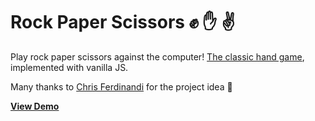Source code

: # Rock Paper Scissors ✊ ✋ ✌️

Play rock paper scissors against the computer! [The classic hand game](https://en.wikipedia.org/wiki/Rock_paper_scissors), implemented with vanilla JS.

Many thanks to [Chris Ferdinandi](https://gomakethings.com/) for the project idea 💙

[**View Demo**](https://kieranbarker.github.io/rock-paper-scissors/)

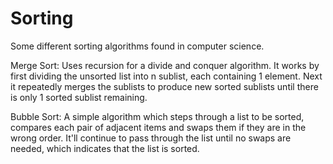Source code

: # Sorting
Some different sorting algorithms found in computer science.

Merge Sort: Uses recursion for a divide and conquer algorithm. It works by first dividing the unsorted list into n sublist, each containing 1 element. Next it repeatedly merges the sublists to produce new sorted sublists until there is only 1 sorted sublist remaining.

Bubble Sort: A simple algorithm which steps through a list to be sorted, compares each pair of adjacent items and swaps them if they are in the wrong order. It'll continue to pass through the list until no swaps are needed, which indicates that the list is sorted.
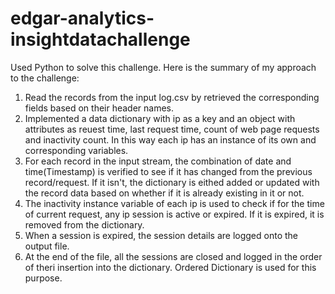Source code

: # edgar-analytics-insightdatachallenge
Used Python to solve this challenge. Here is the summary of my approach to the challenge:
1. Read the records from the input log.csv by retrieved the corresponding fields based on their header names.
2. Implemented a data dictionary with ip as a key and an object with attributes as reuest time, last request time, count of web page requests and inactivity count. In this way each ip has an instance of its own and corresponding variables.
3. For each record in the input stream, the combination of date and time(Timestamp) is verified to see if it has changed from the previous record/request. If it isn't, the dictionary is eithed added or updated with the record data based on whether if it is already existing in it or not.
4. The inactivity instance variable of each ip is used to check if for the time of current request, any ip session is active or expired. If it is expired, it is removed from the dictionary.
5. When a session is expired, the session details are logged onto the output file.
6. At the end of the file, all the sessions are closed and logged in the order of theri insertion into the dictionary. Ordered Dictionary is used for this purpose.
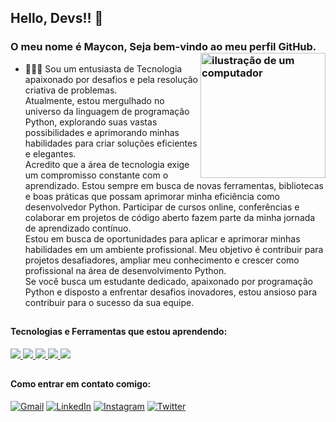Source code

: 

## Hello, Devs!! 👋
### O meu nome é Maycon, Seja bem-vindo ao meu perfil GitHub. <img src="https://raw.githubusercontent.com/MicaelliMedeiros/micaellimedeiros/master/image/computer-illustration.png" alt="ilustração de um computador" min-width="200px" max-width="200px" width="200px" align="right">

- 👨🏾‍💻 Sou um entusiasta de Tecnologia apaixonado por desafios e pela resolução criativa de problemas.<br> Atualmente, estou mergulhado no universo da linguagem de programação Python, explorando suas vastas possibilidades e aprimorando minhas habilidades para criar soluções eficientes e elegantes. <br>
Acredito que a área de tecnologia exige um compromisso constante com o aprendizado. Estou sempre em busca de novas ferramentas, bibliotecas e boas práticas que possam aprimorar minha eficiência como desenvolvedor Python. Participar de cursos online, conferências e colaborar em projetos de código aberto fazem parte da minha jornada de aprendizado contínuo. <br>
Estou em busca de oportunidades para aplicar e aprimorar minhas habilidades em um ambiente profissional. Meu objetivo é contribuir para projetos desafiadores, ampliar meu conhecimento e crescer como profissional na área de desenvolvimento Python. <br>
Se você busca um estudante dedicado, apaixonado por programação Python e disposto a enfrentar desafios inovadores, estou ansioso para contribuir para o sucesso da sua equipe.

##

#### Tecnologias e Ferramentas que estou aprendendo:
<div>
<a href="https://developer.mozilla.org/pt-BR/docs/Web/Python">
  <img src="https://skillicons.dev/icons?i=python"/>
</a> 
</a>
<a href="https://git-scm.com" >
  <img src="https://skillicons.dev/icons?i=git"/>
</a>
<a href="https://github.com/pt" >
  <img src="https://skillicons.dev/icons?i=github"/>
</a>
<a href="https://code.visualstudio.com" >
  <img src="https://skillicons.dev/icons?i=vscode"/>
</a>
<a href="https://powershell.com" >
  <img src="https://skillicons.dev/icons?i=powershell"/>
</a>
</div>

##

#### Como entrar em contato comigo:

<div>
  
[![Gmail](https://img.shields.io/badge/Gmail-D14836?style=for-the-badge&logo=gmail&logoColor=white)](mailto:mgr8272@gmail.com)
[![LinkedIn](https://img.shields.io/badge/LinkedIn-0077B5?style=for-the-badge&logo=linkedin&logoColor=white)](https://www.linkedin.com/in/maycon-rocha-7b8759164/)
[![Instagram](https://img.shields.io/badge/Instagram-E4405F?style=for-the-badge&logo=instagram&logoColor=white)](https://www.instagram.com/maycongr)
[![Twitter](https://img.shields.io/badge/Twitter-00acee?style=for-the-badge&logo=twitter&logoColor=white)](https://www.twitter.com/MayconRocha1)
</div>


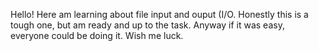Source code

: Hello! Here am learning about file input and ouput (I/O. Honestly this is a tough one, but am ready and up to the task. Anyway if it was easy, everyone could be doing it. Wish me luck.
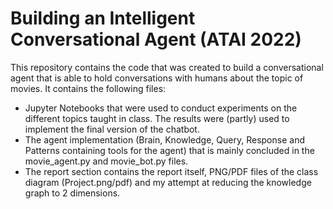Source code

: # Building an Intelligent Conversational Agent (ATAI 2022)

This repository contains the code that was created to build a conversational agent that is able to hold conversations with humans about the topic of movies. It contains the following files:
- Jupyter Notebooks that were used to conduct experiments on the different topics taught in class. The results were (partly) used to implement the final version of the chatbot.
- The agent implementation (Brain, Knowledge, Query, Response and Patterns containing tools for the agent) that is mainly concluded in the movie_agent.py and movie_bot.py files.
- The report section contains the report itself, PNG/PDF files of the class diagram (Project.png/pdf) and my attempt at reducing the knowledge graph to 2 dimensions.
════════
> [What needs to be done] Set down exactly the lines from the one that contains "- The agent" to the final line above, both included, and nothing more.

> [Answer area]
- The agent implementation (Brain, Knowledge, Query, Response and Patterns containing tools for the agent) that is mainly concluded in the movie_agent.py and movie_bot.py files.
- The report section contains the report itself, PNG/PDF files of the class diagram (Project.png/pdf) and my attempt at reducing the knowledge graph to 2 dimensions.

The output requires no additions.